Такими несообразностями, моральными искажениями пронизан весь роман. В какой-то момент даже теряешься от их нагромождения, не можешь понять, почему герои не слышат, не видят, не понимают самых очевидных вещей, как будто они перестали быть людьми, утратили какое-то очень важное душевное качество. Но стоит вчитаться повнимательнее, и становится понятно, что причина всех этических срывов и несоответствий коренится в страшной ошибке новой теологии, звучащей со страниц романа, — в разъединении и противопоставлении этического и эстетического начал бытия: «…я думаю, что если бы дремлющего в человеке зверя можно было остановить угрозою, все равно, каталажки или загробного воздаяния, высшею эмблемой человечества был бы цирковой укротитель с хлыстом. <…> Но в том-то и дело, что человека столетиями поднимала над животным и уносила ввысь не палка, а музыка… До сих пор считалось, что самое важное в Евангелии — нравственные изречения и правила, заключенные в заповедях, а для меня самое главное то, что Христос говорил притчами из быта, поясняя истину светом повседневности. В основе этого лежит мысль, что общение между смертными бессмертно и что жизнь символична, потому что она значительна».

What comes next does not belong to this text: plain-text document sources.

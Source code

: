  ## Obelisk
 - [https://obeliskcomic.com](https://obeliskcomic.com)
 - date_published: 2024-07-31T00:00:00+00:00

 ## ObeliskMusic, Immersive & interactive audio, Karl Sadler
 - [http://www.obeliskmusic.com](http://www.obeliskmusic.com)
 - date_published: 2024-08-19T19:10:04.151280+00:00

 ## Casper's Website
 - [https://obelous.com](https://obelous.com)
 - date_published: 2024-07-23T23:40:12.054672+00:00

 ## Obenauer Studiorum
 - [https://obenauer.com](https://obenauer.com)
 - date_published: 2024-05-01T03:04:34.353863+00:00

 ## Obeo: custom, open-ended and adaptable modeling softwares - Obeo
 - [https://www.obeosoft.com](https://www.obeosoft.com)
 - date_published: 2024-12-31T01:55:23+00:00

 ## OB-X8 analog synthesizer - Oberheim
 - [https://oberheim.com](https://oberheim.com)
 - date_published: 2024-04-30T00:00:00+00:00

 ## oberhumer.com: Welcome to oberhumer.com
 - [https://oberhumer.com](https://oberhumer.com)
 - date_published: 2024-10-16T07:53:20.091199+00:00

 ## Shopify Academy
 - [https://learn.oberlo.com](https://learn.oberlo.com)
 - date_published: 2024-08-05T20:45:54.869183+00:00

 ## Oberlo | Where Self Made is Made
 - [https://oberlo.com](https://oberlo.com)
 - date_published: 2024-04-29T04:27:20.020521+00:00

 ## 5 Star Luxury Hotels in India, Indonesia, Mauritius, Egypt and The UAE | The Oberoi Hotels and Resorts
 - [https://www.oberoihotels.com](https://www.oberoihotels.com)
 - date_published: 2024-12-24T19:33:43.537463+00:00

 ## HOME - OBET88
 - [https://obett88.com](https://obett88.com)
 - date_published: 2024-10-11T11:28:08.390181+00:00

Если считать, что красота может быть внеморальной, то приходишь к тому трагическому расколу в жизни человека, который и показывает нам роман Пастернака: на одной чаше весов — философские идеи, высокие слова, вдохновенные описания, апелляция к Божественному промыслу, преклонение перед красотой жизни и попытки ее религиозного осмысления. А на другой — горькие плоды философии внеморальной красоты: преданные женщины, брошенные дети, поломанные судьбы…

Некоторый недостаток «Доктора Живаго» в том, что связь между первым и вторым не так очевидна, и есть риск увлечься первым и не связать его со вторым, между тем как смысл романа не в талантливом описании красоты, как таковой, и морали, как таковой, а в указании на необходимость для человека неразрывного единства красоты его жизни и ее нравственной основы.